▶ REQUIREMENT
How many lines in the records below hold the word "from"? Answer with the number alone.

PROVIDED DATA START

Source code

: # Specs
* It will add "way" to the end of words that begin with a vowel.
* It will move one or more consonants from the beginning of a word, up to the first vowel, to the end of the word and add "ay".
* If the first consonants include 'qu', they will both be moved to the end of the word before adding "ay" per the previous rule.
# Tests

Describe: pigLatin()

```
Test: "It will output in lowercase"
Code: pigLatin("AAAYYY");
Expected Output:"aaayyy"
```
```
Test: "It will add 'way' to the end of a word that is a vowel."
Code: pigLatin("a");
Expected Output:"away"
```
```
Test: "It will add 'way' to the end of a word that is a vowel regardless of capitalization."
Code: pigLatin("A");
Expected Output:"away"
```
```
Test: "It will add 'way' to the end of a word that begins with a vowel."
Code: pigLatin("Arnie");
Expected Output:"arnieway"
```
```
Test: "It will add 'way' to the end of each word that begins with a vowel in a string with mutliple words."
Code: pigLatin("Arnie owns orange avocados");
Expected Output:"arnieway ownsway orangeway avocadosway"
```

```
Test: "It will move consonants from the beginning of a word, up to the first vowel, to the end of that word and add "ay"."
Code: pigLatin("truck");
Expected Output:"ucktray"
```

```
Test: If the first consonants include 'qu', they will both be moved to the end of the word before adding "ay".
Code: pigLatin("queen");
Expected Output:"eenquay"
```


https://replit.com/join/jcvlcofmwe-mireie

PROVIDED DATA END

▶ ANSWER BELOW
2